* _Exercise description_:
Your answer should reproduce every line of the material in which the word "ними" occurs.

* _Exercise material_:
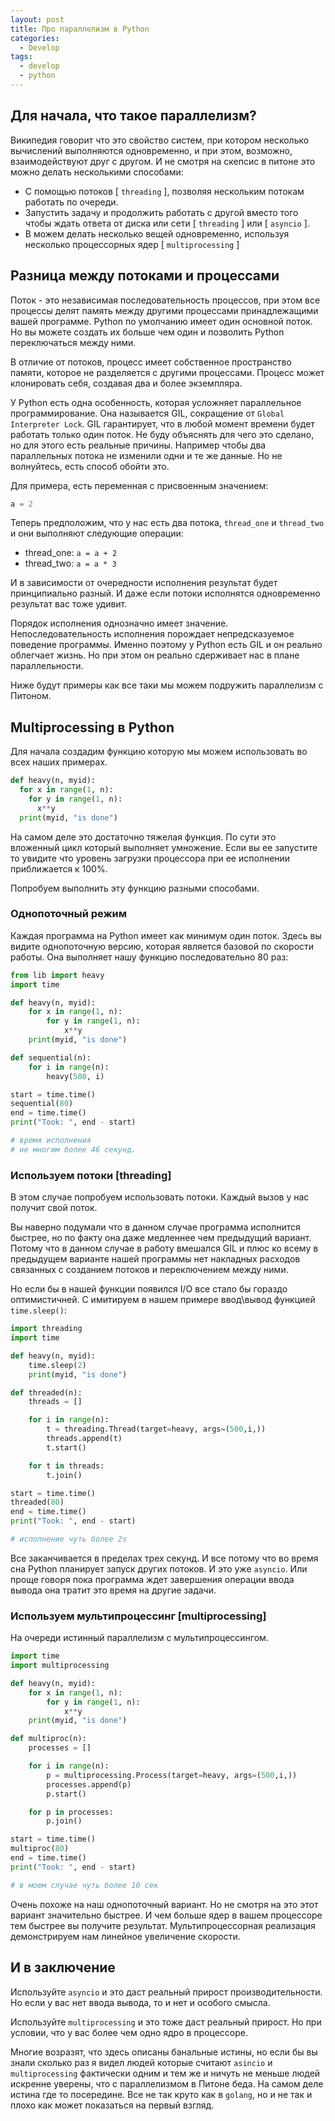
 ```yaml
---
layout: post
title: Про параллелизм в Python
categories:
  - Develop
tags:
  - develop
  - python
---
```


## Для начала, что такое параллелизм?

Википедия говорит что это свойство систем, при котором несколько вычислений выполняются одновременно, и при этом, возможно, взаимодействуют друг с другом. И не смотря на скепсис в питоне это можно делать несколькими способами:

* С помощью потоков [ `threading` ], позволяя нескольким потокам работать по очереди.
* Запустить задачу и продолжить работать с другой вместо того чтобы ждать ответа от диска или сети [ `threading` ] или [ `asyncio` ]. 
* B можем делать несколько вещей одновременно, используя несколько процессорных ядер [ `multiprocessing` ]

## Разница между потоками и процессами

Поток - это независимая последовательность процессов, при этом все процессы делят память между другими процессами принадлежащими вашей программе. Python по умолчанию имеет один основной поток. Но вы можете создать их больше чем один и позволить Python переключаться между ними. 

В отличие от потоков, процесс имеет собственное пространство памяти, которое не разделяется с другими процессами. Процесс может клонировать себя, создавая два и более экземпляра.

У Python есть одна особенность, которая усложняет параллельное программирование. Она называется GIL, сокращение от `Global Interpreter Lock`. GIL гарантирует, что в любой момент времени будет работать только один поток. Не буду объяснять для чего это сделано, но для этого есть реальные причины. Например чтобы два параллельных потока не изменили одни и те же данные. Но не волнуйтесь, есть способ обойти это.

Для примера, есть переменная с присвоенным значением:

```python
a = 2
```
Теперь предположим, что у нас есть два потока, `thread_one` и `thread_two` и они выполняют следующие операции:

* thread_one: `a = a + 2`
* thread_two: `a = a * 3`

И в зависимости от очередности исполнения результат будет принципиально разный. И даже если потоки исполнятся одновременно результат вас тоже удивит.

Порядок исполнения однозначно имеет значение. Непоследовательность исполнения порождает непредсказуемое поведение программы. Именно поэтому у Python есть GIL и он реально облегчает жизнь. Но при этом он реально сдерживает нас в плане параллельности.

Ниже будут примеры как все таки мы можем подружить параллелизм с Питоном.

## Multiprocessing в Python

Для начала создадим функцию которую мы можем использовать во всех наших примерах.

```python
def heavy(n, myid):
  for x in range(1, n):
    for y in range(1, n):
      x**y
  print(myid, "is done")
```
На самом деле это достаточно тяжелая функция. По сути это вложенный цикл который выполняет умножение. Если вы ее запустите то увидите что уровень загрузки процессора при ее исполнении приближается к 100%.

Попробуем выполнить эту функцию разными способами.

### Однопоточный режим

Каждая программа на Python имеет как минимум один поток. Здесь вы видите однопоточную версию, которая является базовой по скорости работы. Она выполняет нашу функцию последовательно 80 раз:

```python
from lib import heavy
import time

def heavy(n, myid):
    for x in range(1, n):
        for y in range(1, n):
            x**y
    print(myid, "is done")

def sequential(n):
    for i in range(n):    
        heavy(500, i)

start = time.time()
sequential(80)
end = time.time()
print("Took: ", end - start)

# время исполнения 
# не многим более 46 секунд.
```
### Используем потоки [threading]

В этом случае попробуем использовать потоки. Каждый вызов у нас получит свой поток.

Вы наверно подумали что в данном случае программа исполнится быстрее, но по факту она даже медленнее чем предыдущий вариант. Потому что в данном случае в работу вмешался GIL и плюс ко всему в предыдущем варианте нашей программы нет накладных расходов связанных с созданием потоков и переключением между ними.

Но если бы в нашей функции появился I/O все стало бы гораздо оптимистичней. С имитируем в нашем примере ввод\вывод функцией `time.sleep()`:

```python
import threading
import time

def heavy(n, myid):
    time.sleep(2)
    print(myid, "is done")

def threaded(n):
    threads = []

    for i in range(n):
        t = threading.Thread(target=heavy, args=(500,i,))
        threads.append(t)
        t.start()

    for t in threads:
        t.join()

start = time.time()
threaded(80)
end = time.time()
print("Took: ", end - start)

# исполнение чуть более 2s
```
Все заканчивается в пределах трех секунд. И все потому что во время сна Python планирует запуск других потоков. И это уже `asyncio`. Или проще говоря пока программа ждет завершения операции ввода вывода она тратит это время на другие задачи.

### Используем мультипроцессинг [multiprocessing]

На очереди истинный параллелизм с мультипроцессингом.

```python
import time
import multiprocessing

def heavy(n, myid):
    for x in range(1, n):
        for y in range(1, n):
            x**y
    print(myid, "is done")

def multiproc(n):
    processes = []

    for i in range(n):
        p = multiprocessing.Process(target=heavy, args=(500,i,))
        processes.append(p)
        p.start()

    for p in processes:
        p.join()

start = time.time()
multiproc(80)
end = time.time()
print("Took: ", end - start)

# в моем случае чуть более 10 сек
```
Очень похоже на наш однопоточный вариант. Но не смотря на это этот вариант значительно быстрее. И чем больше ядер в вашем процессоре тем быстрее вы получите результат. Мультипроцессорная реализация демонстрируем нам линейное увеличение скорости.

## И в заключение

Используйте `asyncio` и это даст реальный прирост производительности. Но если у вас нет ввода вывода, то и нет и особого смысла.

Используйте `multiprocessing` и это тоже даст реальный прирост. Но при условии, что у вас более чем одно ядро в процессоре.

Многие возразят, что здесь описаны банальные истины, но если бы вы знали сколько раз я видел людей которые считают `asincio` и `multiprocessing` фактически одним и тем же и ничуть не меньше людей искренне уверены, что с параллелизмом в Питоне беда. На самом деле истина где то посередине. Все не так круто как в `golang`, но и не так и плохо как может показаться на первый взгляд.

* _Response_:
Поток - это независимая последовательность процессов, при этом все процессы делят память между другими процессами принадлежащими вашей программе. Python по умолчанию имеет один основной поток. Но вы можете создать их больше чем один и позволить Python переключаться между ними. 
Вы наверно подумали что в данном случае программа исполнится быстрее, но по факту она даже медленнее чем предыдущий вариант. Потому что в данном случае в работу вмешался GIL и плюс ко всему в предыдущем варианте нашей программы нет накладных расходов связанных с созданием потоков и переключением между ними.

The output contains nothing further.